Choice model Trivia:
1. Daniel McFadden got the Nobel Prize for Economics for publishing first with the Multinomial Logit (MNL) Model of consumer utility - the model at the core of this solution.
2. SAS now has more than 7 different proceedures that can fit MNL models, including PHREG, GENMOD, GLM, GLIMMIX, NLMIXED, MCMC and MIXED with the %GLIMMIX macro.
3. Warren Kuhfeld (one of my top favourite SAS people) has some great examples to get started wtih choice modelling in SAS.
4. MNL models of consumer utility are used far more in marketing than microeconomics these days.
08-15-2012 05:18 PM
Here's the tweaked version, attached. The main changes are:
1. ordered member site set count table generated early on.
2. Only sites that were visited by more than 6 members in the data set were retained for analysis.
I should have thought of this first, as there is the guideline that for logit models (and chi-square tests of association) the smallest effect crossing (cell) should have at leat 5 events for the model (test) to be valid. This reduces the number of sites, N, below 255, by eliminating the long tail of monosite visitors that are useless for what you want anyway. You should probably hard-coded that! This is important because the output of the last (and important) glmmod step will generate 1+N*N/2 pseudo-coded variables into the first big data set, and the limit for variables in a SAS data set is 256*256/2! Because this 1st large data set is generated by a proceedure and not proc sql or a data step, we have no control over the byte length of the pseudo-coded indicator numeric variables. Hence the data set easily grows large, even with the above subsetting in place. Not observing that above 255 limit also means that some macro variables concatenating sitenames et c. would oterwise exceed SAS macro variable limits.
3. Large data sets are deleted when no longer needed.
I estimate you will be OK if you have access to storage resource of the order of 150 GB, prefereably local but NAS or LAN server storage will do.

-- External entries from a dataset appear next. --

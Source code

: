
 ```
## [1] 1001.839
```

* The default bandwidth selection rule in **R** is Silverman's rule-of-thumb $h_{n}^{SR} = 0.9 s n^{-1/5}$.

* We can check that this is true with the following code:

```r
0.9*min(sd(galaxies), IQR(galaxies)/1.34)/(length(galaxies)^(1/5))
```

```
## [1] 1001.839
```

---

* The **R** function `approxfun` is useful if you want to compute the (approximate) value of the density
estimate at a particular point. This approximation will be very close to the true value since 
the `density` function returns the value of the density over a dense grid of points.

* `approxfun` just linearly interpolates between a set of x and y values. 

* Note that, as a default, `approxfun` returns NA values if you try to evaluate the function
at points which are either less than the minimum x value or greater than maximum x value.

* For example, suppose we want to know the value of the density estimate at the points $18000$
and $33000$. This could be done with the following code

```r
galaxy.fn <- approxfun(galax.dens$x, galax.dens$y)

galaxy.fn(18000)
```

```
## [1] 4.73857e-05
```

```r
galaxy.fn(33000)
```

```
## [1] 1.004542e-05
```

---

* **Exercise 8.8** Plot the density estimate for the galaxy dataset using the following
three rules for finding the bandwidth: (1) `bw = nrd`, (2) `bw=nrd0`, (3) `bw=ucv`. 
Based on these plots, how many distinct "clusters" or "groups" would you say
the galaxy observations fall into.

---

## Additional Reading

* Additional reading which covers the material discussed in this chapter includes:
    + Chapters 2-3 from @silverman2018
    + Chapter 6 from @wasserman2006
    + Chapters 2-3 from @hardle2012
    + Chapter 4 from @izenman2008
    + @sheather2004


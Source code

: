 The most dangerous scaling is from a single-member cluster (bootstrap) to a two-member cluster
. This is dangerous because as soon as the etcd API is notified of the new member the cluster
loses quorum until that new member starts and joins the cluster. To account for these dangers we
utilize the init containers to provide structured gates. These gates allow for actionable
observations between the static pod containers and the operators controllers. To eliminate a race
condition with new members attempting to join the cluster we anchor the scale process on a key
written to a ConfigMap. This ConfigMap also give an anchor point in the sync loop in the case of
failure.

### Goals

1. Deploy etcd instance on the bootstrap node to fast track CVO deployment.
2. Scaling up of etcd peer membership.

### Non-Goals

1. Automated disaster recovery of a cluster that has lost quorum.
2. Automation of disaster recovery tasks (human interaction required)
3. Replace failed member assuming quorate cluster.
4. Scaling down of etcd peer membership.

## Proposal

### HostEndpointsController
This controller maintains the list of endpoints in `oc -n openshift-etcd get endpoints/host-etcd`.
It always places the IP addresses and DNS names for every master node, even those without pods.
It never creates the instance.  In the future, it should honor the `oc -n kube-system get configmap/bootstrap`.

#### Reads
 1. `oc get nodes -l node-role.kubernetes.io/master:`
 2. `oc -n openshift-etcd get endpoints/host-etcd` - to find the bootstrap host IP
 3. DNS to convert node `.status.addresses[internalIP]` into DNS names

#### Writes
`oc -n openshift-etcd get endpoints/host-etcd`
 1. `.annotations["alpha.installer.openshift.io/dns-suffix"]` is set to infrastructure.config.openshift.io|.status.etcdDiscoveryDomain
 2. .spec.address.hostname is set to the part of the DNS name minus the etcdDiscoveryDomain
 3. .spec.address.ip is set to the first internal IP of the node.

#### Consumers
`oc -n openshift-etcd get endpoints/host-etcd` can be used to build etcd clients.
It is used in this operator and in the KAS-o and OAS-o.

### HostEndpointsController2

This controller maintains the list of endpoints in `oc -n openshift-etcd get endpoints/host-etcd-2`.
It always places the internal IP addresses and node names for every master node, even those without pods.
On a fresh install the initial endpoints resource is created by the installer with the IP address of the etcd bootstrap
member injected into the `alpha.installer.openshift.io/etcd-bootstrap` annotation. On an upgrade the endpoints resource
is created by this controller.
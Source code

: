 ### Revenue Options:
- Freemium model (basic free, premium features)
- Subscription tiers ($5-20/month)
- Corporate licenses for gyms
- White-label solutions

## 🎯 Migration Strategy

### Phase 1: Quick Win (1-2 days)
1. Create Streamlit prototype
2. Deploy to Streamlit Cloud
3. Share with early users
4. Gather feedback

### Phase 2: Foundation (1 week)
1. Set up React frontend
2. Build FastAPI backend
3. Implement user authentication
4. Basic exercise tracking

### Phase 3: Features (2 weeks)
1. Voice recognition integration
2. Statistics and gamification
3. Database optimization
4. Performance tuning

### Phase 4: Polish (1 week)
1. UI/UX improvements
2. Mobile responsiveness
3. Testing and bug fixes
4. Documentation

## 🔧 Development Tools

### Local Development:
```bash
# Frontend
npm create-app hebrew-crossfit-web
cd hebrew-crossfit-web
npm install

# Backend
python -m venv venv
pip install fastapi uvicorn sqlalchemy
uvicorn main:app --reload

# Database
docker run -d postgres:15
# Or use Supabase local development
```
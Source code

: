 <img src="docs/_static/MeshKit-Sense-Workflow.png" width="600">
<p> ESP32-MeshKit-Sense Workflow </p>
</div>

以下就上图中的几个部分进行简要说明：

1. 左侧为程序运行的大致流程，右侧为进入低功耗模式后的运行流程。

I have been running it as a test on my research platform and it has got past the 'hump' stage (the last glmmod step) which took over 5 hours real time. This could probably be reduced to 30 mins or less if you had sufficient local or very high bandwidth NAS.
Unfortunately there are a 4 data/proc sql steps to perform on evolutions of said large file, and some then the modelling has to run, so even under the best conditions this might take a few hours or more.
Further enhancements you could consider if you are going to run this regularly:
1. a better way to determine weights and freqs for member site pairs is to calculate the min(site1,site2) for every member pair visited, and use that rather than the min(of sites) as at present. Slighly more complicated but arguably more accurate / less assuming.
2. automate the final conditional probability calculation.
3. add a length statement in the first data step that processes the large data for all the binary indicator variables before the set statement, setting length of the big range to 3. That would speed up subsequent processing, including the modelling, a bit.
4. seriously rework the post-glmmod processing of the big data prior to modelling. I'm sure it can be done more efficiently in fewer steps with more elegant sql, aybe in 2 or 3 steps.
Let me know how you get on.
08-19-2012 11:51 PM
Here is a further evolved module that minimises storage footprint and labels the statistics better. I had to reduce the number of sites considered, still taking the top N popular sites, just N is a little smaller for testing. Execution time is dominated by PHREG which estimates the two values you need to calculate each conditional site visit probability. This test took 5hrs 30min CPU on my 64-bit VM XP.